Ну и пусть. Чем бы пророк не тешился, лишь бы не предсказывал.
Открывать «клиентские» ворота гаража Михаил не торопится. Оглядывает с гордостью мотопарк, намечая взглядом тех, у кого, возможно, начнется новая жизнь. Мотоциклы стоят вдоль стен по обе руки. Гордая классика, хищные спортбайки, вальяжные чопперы, среди которых затесалась пара угловатых эндуро, опираются на подножки, подставляются под ладони, и Михаил гладит обеими руками цветные баки, касается пальцами ручек тормоза и обтекателей.
Ключи свисают с зеркал на тонких черных шнурках. Михаил останавливается у неприхотливого темно-синего Судзуки Бандита и вставляет ключ в замок зажигания. Байк молчит, выжидает. Михаил не против оседлать старого покладистого железного коня, но следующим на сидении должен оказаться новый хозяин. Щелкает электростартер, Бандит рычит озлобленной собакой, а Михаил отсчитывает пять секунд и глушит мотор. Этот байк остается пока в мотопарке.
Следом оживают и глохнут старенькие Хонда с Ямахой, совсем новый, но уже побывавший в кювете Кавасаки Балиус. Михаил снимает очередной ключ и с тревогой оглядывает мотопарк – если клиенту не подойдет эта Априлиа, то останется последний, не самый лучший вариант.
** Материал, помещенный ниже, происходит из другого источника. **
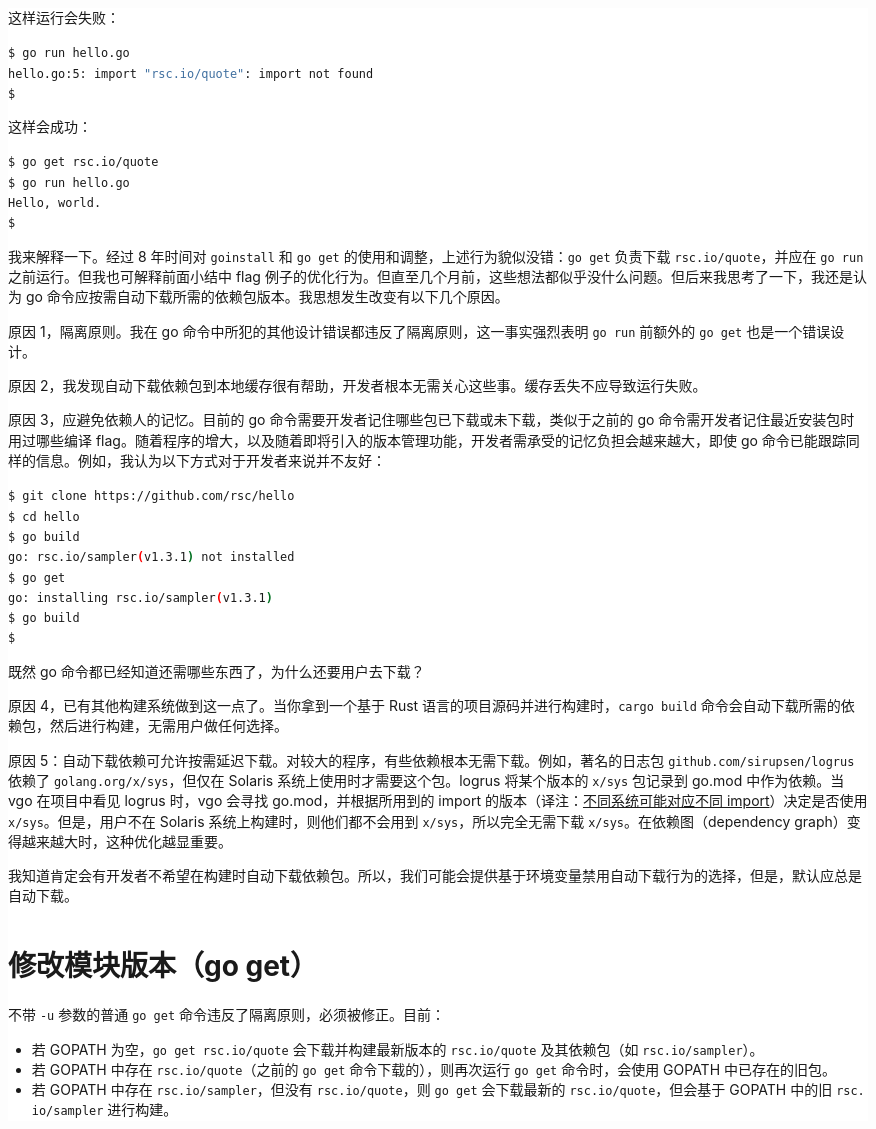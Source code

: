 这样运行会失败：

```sh
$ go run hello.go
hello.go:5: import "rsc.io/quote": import not found
$
```

这样会成功：

```sh
$ go get rsc.io/quote
$ go run hello.go
Hello, world.
$
```

我来解释一下。经过 8 年时间对 `goinstall` 和 `go get` 的使用和调整，上述行为貌似没错：`go get` 负责下载 `rsc.io/quote`，并应在 `go run` 之前运行。但我也可解释前面小结中 flag 例子的优化行为。但直至几个月前，这些想法都似乎没什么问题。但后来我思考了一下，我还是认为 go 命令应按需自动下载所需的依赖包版本。我思想发生改变有以下几个原因。

原因 1，隔离原则。我在 go 命令中所犯的其他设计错误都违反了隔离原则，这一事实强烈表明
`go run` 前额外的 `go get` 也是一个错误设计。

原因 2，我发现自动下载依赖包到本地缓存很有帮助，开发者根本无需关心这些事。缓存丢失不应导致运行失败。

原因 3，应避免依赖人的记忆。目前的 go 命令需要开发者记住哪些包已下载或未下载，类似于之前的 go 命令需开发者记住最近安装包时用过哪些编译 flag。随着程序的增大，以及随着即将引入的版本管理功能，开发者需承受的记忆负担会越来越大，即使 go 命令已能跟踪同样的信息。例如，我认为以下方式对于开发者来说并不友好：

```sh
$ git clone https://github.com/rsc/hello
$ cd hello
$ go build
go: rsc.io/sampler(v1.3.1) not installed
$ go get
go: installing rsc.io/sampler(v1.3.1)
$ go build
$
```

既然 go 命令都已经知道还需哪些东西了，为什么还要用户去下载？

原因 4，已有其他构建系统做到这一点了。当你拿到一个基于 Rust 语言的项目源码并进行构建时，`cargo build` 命令会自动下载所需的依赖包，然后进行构建，无需用户做任何选择。

原因 5：自动下载依赖可允许按需延迟下载。对较大的程序，有些依赖根本无需下载。例如，著名的日志包 `github.com/sirupsen/logrus` 依赖了 `golang.org/x/sys`，但仅在 Solaris 系统上使用时才需要这个包。logrus 将某个版本的 `x/sys` 包记录到 go.mod 中作为依赖。当 vgo 在项目中看见 logrus 时，vgo 会寻找 go.mod，并根据所用到的 import 的版本（译注：[不同系统可能对应不同 import](https://stackoverflow.com/a/25162021/2752670)）决定是否使用 `x/sys`。但是，用户不在 Solaris 系统上构建时，则他们都不会用到 `x/sys`，所以完全无需下载 `x/sys`。在依赖图（dependency graph）变得越来越大时，这种优化越显重要。

我知道肯定会有开发者不希望在构建时自动下载依赖包。所以，我们可能会提供基于环境变量禁用自动下载行为的选择，但是，默认应总是自动下载。

# 修改模块版本（go get）

不带 `-u` 参数的普通 `go get` 命令违反了隔离原则，必须被修正。目前：

- 若 GOPATH 为空，`go get rsc.io/quote` 会下载并构建最新版本的 `rsc.io/quote` 及其依赖包（如 `rsc.io/sampler`）。
- 若 GOPATH 中存在 `rsc.io/quote`（之前的 `go get` 命令下载的），则再次运行 `go get` 命令时，会使用 GOPATH 中已存在的旧包。
- 若 GOPATH 中存在 `rsc.io/sampler`，但没有 `rsc.io/quote`，则 `go get` 会下载最新的 `rsc.io/quote`，但会基于 GOPATH 中的旧 `rsc.io/sampler` 进行构建。
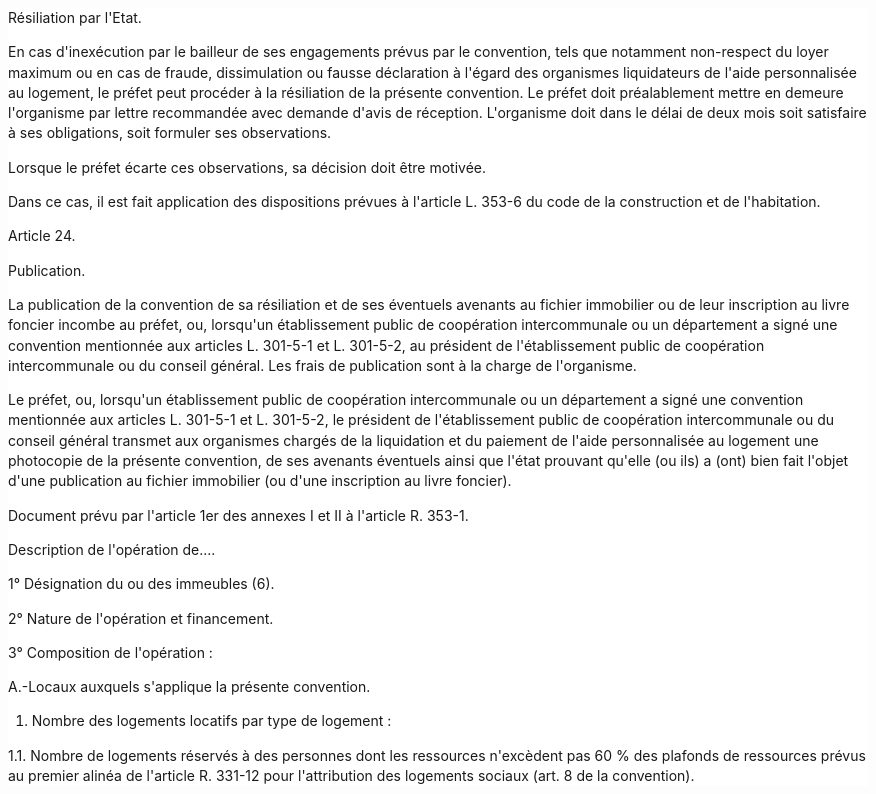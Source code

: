 Résiliation par l'Etat. 

En cas d'inexécution par le bailleur de ses engagements prévus par le convention, tels que notamment non-respect du loyer
maximum ou en cas de fraude, dissimulation ou fausse déclaration à l'égard des organismes liquidateurs de l'aide
personnalisée au logement, le préfet peut procéder à la résiliation de la présente convention. Le préfet doit préalablement
mettre en demeure l'organisme par lettre recommandée avec demande d'avis de réception. L'organisme doit dans le délai de deux
mois soit satisfaire à ses obligations, soit formuler ses observations. 

Lorsque le préfet écarte ces observations, sa décision doit être motivée. 

Dans ce cas, il est fait application des dispositions prévues à l'article L. 353-6 du code de la construction et de
l'habitation. 

Article 24. 

Publication. 

La publication de la convention de sa résiliation et de ses éventuels avenants au fichier immobilier ou de leur inscription
au livre foncier incombe au préfet, ou, lorsqu'un établissement public de coopération intercommunale ou un département a
signé une convention mentionnée aux articles L. 301-5-1 et L. 301-5-2, au président de l'établissement public de coopération
intercommunale ou du conseil général. Les frais de publication sont à la charge de l'organisme. 

Le préfet, ou, lorsqu'un établissement public de coopération intercommunale ou un département a signé une convention
mentionnée aux articles L. 301-5-1 et L. 301-5-2, le président de l'établissement public de coopération intercommunale ou du
conseil général transmet aux organismes chargés de la liquidation et du paiement de l'aide personnalisée au logement une
photocopie de la présente convention, de ses avenants éventuels ainsi que l'état prouvant qu'elle (ou ils) a (ont) bien fait
l'objet d'une publication au fichier immobilier (ou d'une inscription au livre foncier). 

Document prévu par l'article 1er des annexes I et II à l'article R. 353-1. 

Description de l'opération de.... 

1° Désignation du ou des immeubles (6). 

2° Nature de l'opération et financement. 

3° Composition de l'opération : 

A.-Locaux auxquels s'applique la présente convention. 

1. Nombre des logements locatifs par type de logement : 

1.1. Nombre de logements réservés à des personnes dont les ressources n'excèdent pas 60 % des plafonds de ressources prévus
au premier alinéa de l'article R. 331-12 pour l'attribution des logements sociaux (art. 8 de la convention). 
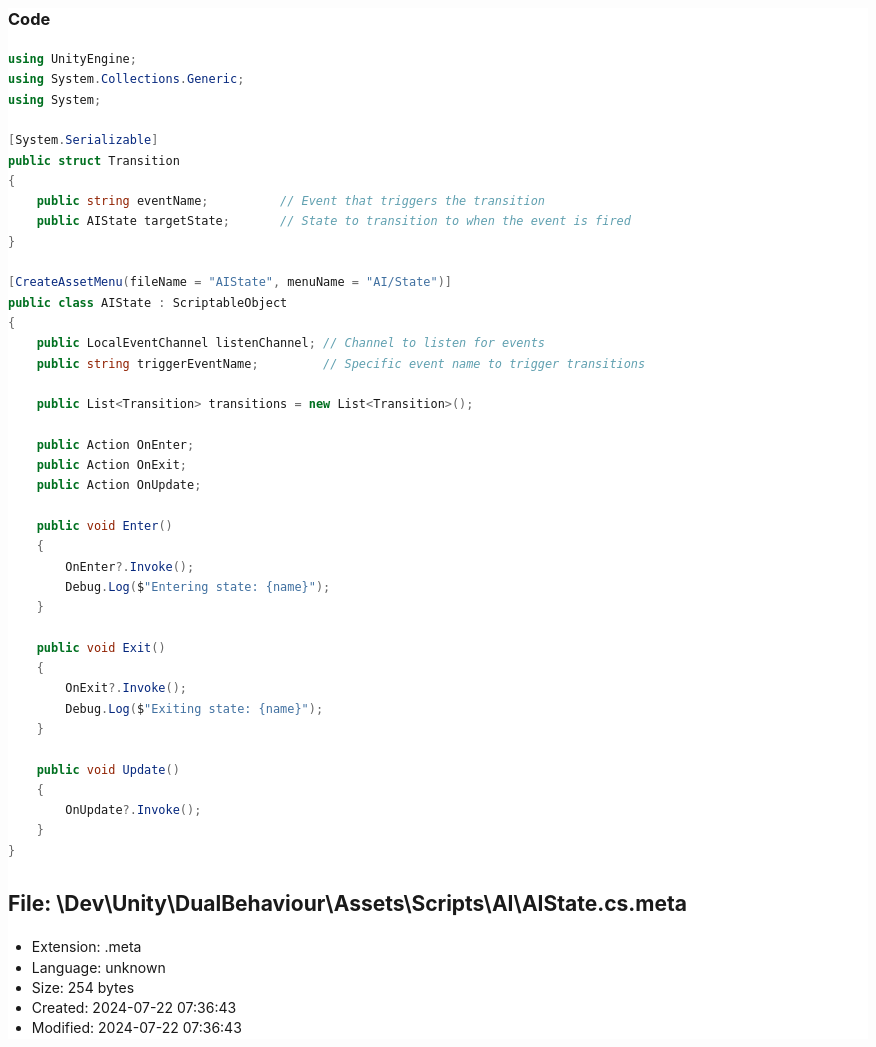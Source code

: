 ### Code

```csharp
using UnityEngine;
using System.Collections.Generic;
using System;

[System.Serializable]
public struct Transition
{
    public string eventName;          // Event that triggers the transition
    public AIState targetState;       // State to transition to when the event is fired
}

[CreateAssetMenu(fileName = "AIState", menuName = "AI/State")]
public class AIState : ScriptableObject
{
    public LocalEventChannel listenChannel; // Channel to listen for events
    public string triggerEventName;         // Specific event name to trigger transitions

    public List<Transition> transitions = new List<Transition>();

    public Action OnEnter;
    public Action OnExit;
    public Action OnUpdate;

    public void Enter()
    {
        OnEnter?.Invoke();
        Debug.Log($"Entering state: {name}");
    }

    public void Exit()
    {
        OnExit?.Invoke();
        Debug.Log($"Exiting state: {name}");
    }

    public void Update()
    {
        OnUpdate?.Invoke();
    }
}
```

## File: \Dev\Unity\DualBehaviour\Assets\Scripts\AI\AIState.cs.meta

- Extension: .meta
- Language: unknown
- Size: 254 bytes
- Created: 2024-07-22 07:36:43
- Modified: 2024-07-22 07:36:43
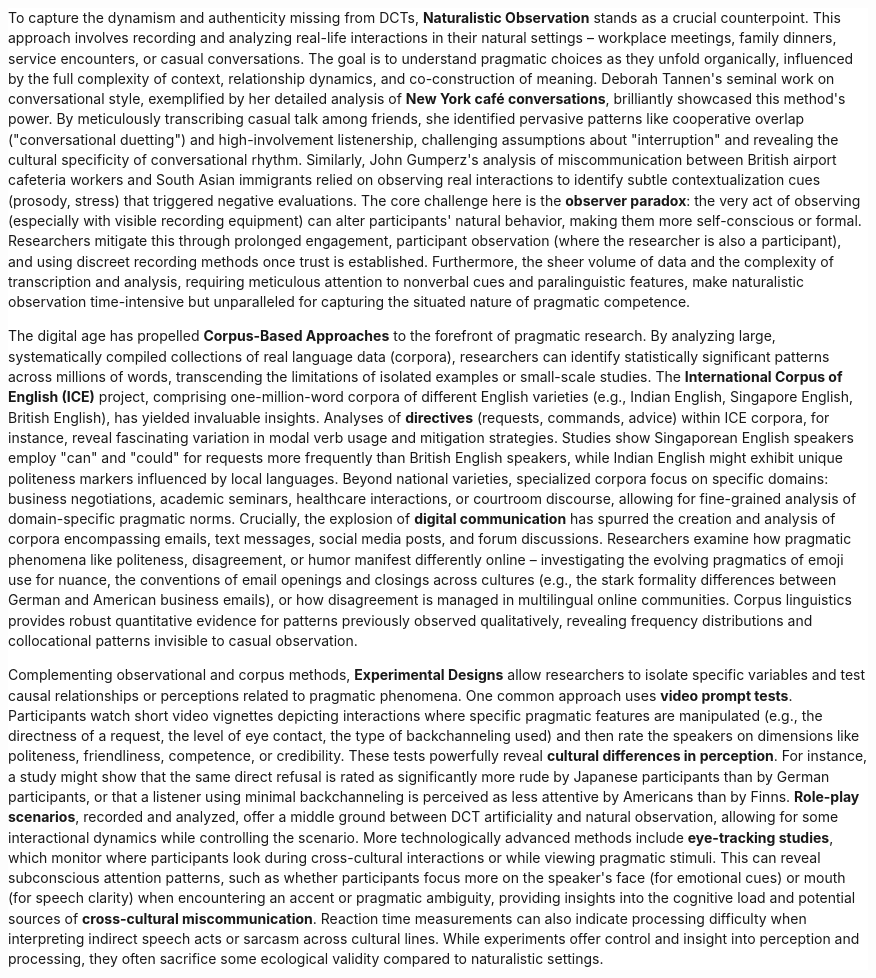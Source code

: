 To capture the dynamism and authenticity missing from DCTs, **Naturalistic Observation** stands as a crucial counterpoint. This approach involves recording and analyzing real-life interactions in their natural settings – workplace meetings, family dinners, service encounters, or casual conversations. The goal is to understand pragmatic choices as they unfold organically, influenced by the full complexity of context, relationship dynamics, and co-construction of meaning. Deborah Tannen's seminal work on conversational style, exemplified by her detailed analysis of **New York café conversations**, brilliantly showcased this method's power. By meticulously transcribing casual talk among friends, she identified pervasive patterns like cooperative overlap ("conversational duetting") and high-involvement listenership, challenging assumptions about "interruption" and revealing the cultural specificity of conversational rhythm. Similarly, John Gumperz's analysis of miscommunication between British airport cafeteria workers and South Asian immigrants relied on observing real interactions to identify subtle contextualization cues (prosody, stress) that triggered negative evaluations. The core challenge here is the **observer paradox**: the very act of observing (especially with visible recording equipment) can alter participants' natural behavior, making them more self-conscious or formal. Researchers mitigate this through prolonged engagement, participant observation (where the researcher is also a participant), and using discreet recording methods once trust is established. Furthermore, the sheer volume of data and the complexity of transcription and analysis, requiring meticulous attention to nonverbal cues and paralinguistic features, make naturalistic observation time-intensive but unparalleled for capturing the situated nature of pragmatic competence.

The digital age has propelled **Corpus-Based Approaches** to the forefront of pragmatic research. By analyzing large, systematically compiled collections of real language data (corpora), researchers can identify statistically significant patterns across millions of words, transcending the limitations of isolated examples or small-scale studies. The **International Corpus of English (ICE)** project, comprising one-million-word corpora of different English varieties (e.g., Indian English, Singapore English, British English), has yielded invaluable insights. Analyses of **directives** (requests, commands, advice) within ICE corpora, for instance, reveal fascinating variation in modal verb usage and mitigation strategies. Studies show Singaporean English speakers employ "can" and "could" for requests more frequently than British English speakers, while Indian English might exhibit unique politeness markers influenced by local languages. Beyond national varieties, specialized corpora focus on specific domains: business negotiations, academic seminars, healthcare interactions, or courtroom discourse, allowing for fine-grained analysis of domain-specific pragmatic norms. Crucially, the explosion of **digital communication** has spurred the creation and analysis of corpora encompassing emails, text messages, social media posts, and forum discussions. Researchers examine how pragmatic phenomena like politeness, disagreement, or humor manifest differently online – investigating the evolving pragmatics of emoji use for nuance, the conventions of email openings and closings across cultures (e.g., the stark formality differences between German and American business emails), or how disagreement is managed in multilingual online communities. Corpus linguistics provides robust quantitative evidence for patterns previously observed qualitatively, revealing frequency distributions and collocational patterns invisible to casual observation.

Complementing observational and corpus methods, **Experimental Designs** allow researchers to isolate specific variables and test causal relationships or perceptions related to pragmatic phenomena. One common approach uses **video prompt tests**. Participants watch short video vignettes depicting interactions where specific pragmatic features are manipulated (e.g., the directness of a request, the level of eye contact, the type of backchanneling used) and then rate the speakers on dimensions like politeness, friendliness, competence, or credibility. These tests powerfully reveal **cultural differences in perception**. For instance, a study might show that the same direct refusal is rated as significantly more rude by Japanese participants than by German participants, or that a listener using minimal backchanneling is perceived as less attentive by Americans than by Finns. **Role-play scenarios**, recorded and analyzed, offer a middle ground between DCT artificiality and natural observation, allowing for some interactional dynamics while controlling the scenario. More technologically advanced methods include **eye-tracking studies**, which monitor where participants look during cross-cultural interactions or while viewing pragmatic stimuli. This can reveal subconscious attention patterns, such as whether participants focus more on the speaker's face (for emotional cues) or mouth (for speech clarity) when encountering an accent or pragmatic ambiguity, providing insights into the cognitive load and potential sources of **cross-cultural miscommunication**. Reaction time measurements can also indicate processing difficulty when interpreting indirect speech acts or sarcasm across cultural lines. While experiments offer control and insight into perception and processing, they often sacrifice some ecological validity compared to naturalistic settings.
Двигатель добротного байка подает голос, Михаил мысленно ведет обратный отсчет и останавливается на «двойке». Его прервали короткие удары по железу «клиентских» ворот снаружи. Это сигнал от Джа – у байка появился новый хозяин.
Только теперь, не заглушая мотор, Михаил отпирает вторые ворота и впускает мальчишку. Сначала парень заглядывает в полумрак гаража (после полуденного солнца две лампы – скудное освещение), затем оборачивается к родителям, и, получив в ответ покровительственные вздохи, делает шаг. Он смотрит под ноги, чтобы не споткнуться от волнения, ладони елозят в задних карманах джинсов – вспотели.
– И долго будем на холостом бензин жечь? – подтрунивает Михаил.
В два прыжка парень оказывается у Априлии. Седлает уверенно, проворачивает ручку газа, медленно увеличивая обороты.
– Вижу, права не в Интернете купил, – уважительно кивает Михаил, подходя ближе. – Или покататься давали?
– У друга Хонда, – сияет парень, и тут же скороговоркой оправдывается. – Но я права не покупал, учился в автошколе, все по правилам.
– Надеюсь, – Михаил для виду хмурит брови. – Я не люблю, когда разбивают мои байки. И когда в них всякие недоучки копаются. Поэтому, если что случится – гони сюда. Захочешь учиться, вместе разберем и починим. Сам не суйся. Все понял?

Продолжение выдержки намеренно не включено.